If the surface already has shaders they will be removed from the surface. The surface must have a surface node for this method to succeed.

Parameters: shader (AlSwitchShader) – The switch shader which will be assigned to the surface.
Returns: The status code result Success - the shader was successfully assigned to the surface. InvalidArgument - ‘shader’ was invalid Failure - the shader was not created. InvalidObject - the surface is invalid
Return type: int(AlStatusCode)

copy_wrapper(self: alias_api.AlSurface) → alias_api.AlObject: Return an exact duplicate of this AlSurface wrapper.

create_sphere(self: alias_api.AlSurface, center: alPyMath::Vec3, radius: typing.SupportsFloat) → int: Create a spherical surface from an origin point and a radius.

delete_object(self: alias_api.AlSurface) → int: Delete the AlSurface from the Alias Universe and return the status of the performed operation.

first_shader(self: alias_api.AlSurface) → AlShader: Return the first shader that this surface object references. Return None if there are no shaders.

get_curves_on_surface(self: alias_api.AlSurface) → list[alias_api.AlCurveOnSurface]: Return a list of curve on surface nodes.
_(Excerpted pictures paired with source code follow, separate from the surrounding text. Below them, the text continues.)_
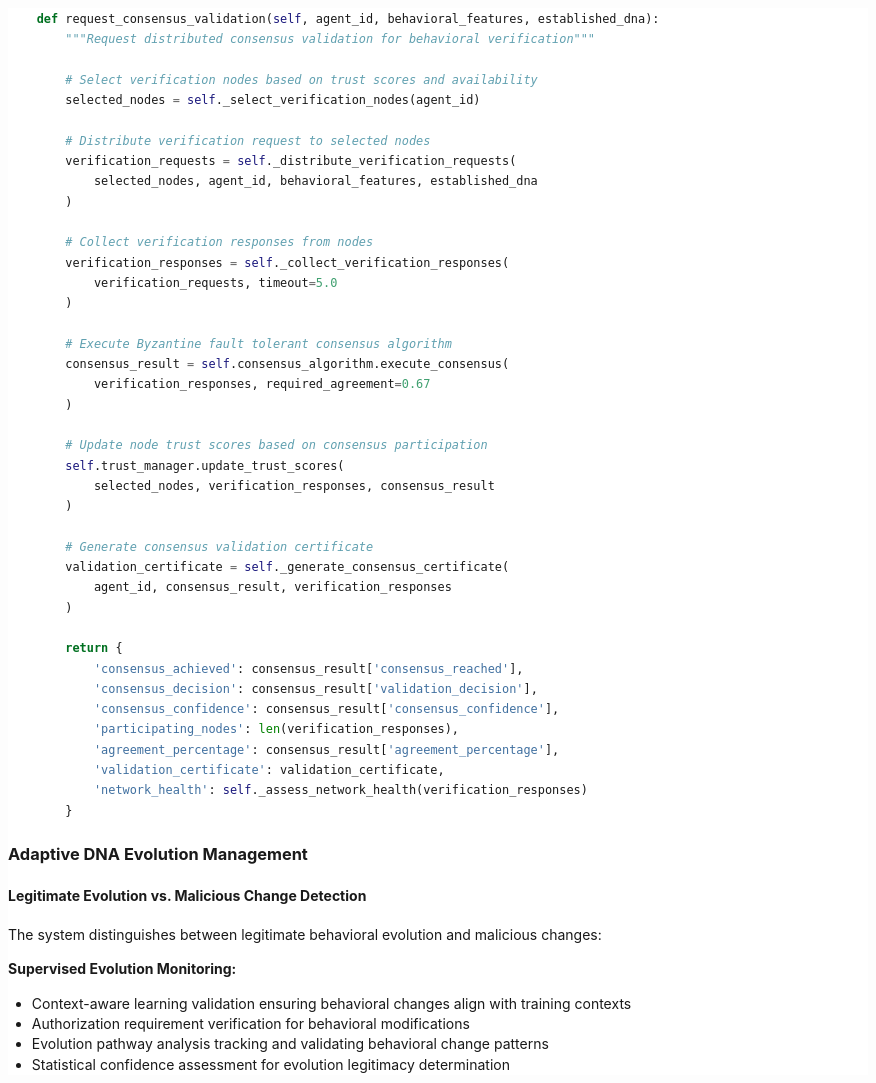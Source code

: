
 ```python
    def request_consensus_validation(self, agent_id, behavioral_features, established_dna):
        """Request distributed consensus validation for behavioral verification"""
        
        # Select verification nodes based on trust scores and availability
        selected_nodes = self._select_verification_nodes(agent_id)
        
        # Distribute verification request to selected nodes
        verification_requests = self._distribute_verification_requests(
            selected_nodes, agent_id, behavioral_features, established_dna
        )
        
        # Collect verification responses from nodes
        verification_responses = self._collect_verification_responses(
            verification_requests, timeout=5.0
        )
        
        # Execute Byzantine fault tolerant consensus algorithm
        consensus_result = self.consensus_algorithm.execute_consensus(
            verification_responses, required_agreement=0.67
        )
        
        # Update node trust scores based on consensus participation
        self.trust_manager.update_trust_scores(
            selected_nodes, verification_responses, consensus_result
        )
        
        # Generate consensus validation certificate
        validation_certificate = self._generate_consensus_certificate(
            agent_id, consensus_result, verification_responses
        )
        
        return {
            'consensus_achieved': consensus_result['consensus_reached'],
            'consensus_decision': consensus_result['validation_decision'],
            'consensus_confidence': consensus_result['consensus_confidence'],
            'participating_nodes': len(verification_responses),
            'agreement_percentage': consensus_result['agreement_percentage'],
            'validation_certificate': validation_certificate,
            'network_health': self._assess_network_health(verification_responses)
        }
```

### Adaptive DNA Evolution Management

#### Legitimate Evolution vs. Malicious Change Detection

The system distinguishes between legitimate behavioral evolution and malicious changes:

**Supervised Evolution Monitoring:**
- Context-aware learning validation ensuring behavioral changes align with training contexts
- Authorization requirement verification for behavioral modifications
- Evolution pathway analysis tracking and validating behavioral change patterns
- Statistical confidence assessment for evolution legitimacy determination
get_layered_shader(self: alias_api.AlSurface) → AlLayeredShader: Return the attached layered shader.

get_shaders(self: alias_api.AlSurface) → list[AlShader]: Return a list of shaders.

get_switch_shader(self: alias_api.AlSurface) → AlSwitchShader: Return the attached switch shader.

is_construction_history_resulting_surface(self: alias_api.AlSurface) → int: Returns True if this surface is the resulting surface of a construction history operation, else False.

layer_shader(self: alias_api.AlSurface, shader: AlShader) → int

Layers the given shader on the surface.

The surface must have a surface node for this method to succeed.

Parameters: shader – the shader which will be layered on the surface.
Tye shader: AlShader
Returns: The status code result Success - the shader was successfully layered on the surface. InvalidArgument - ‘shader’ was invalid Failure - the shader was not created. InvalidObject - the surface is invalid
Return type: int(AlStatusCode)

property name: Get or set the AlSurface name.

next_shader(self: alias_api.AlSurface, shader: AlShader) → AlShader

Return the shader after the given shader in the object’s shader list.

Return None if there isn’t a next shader. Specifying None as parameter will return the first shader.

Parameters: shader (AlShader) – the shader to get the next one from
Returns: The next shader
Return type: AlShader

surface_node(self: alias_api.AlSurface) → AlSurfaceNode: Return the surface node for this surface. Return None if there is no surface node attached.

type(self: alias_api.AlSurface) → alias_api.AlObjectType: Return the AlSurface type identifier.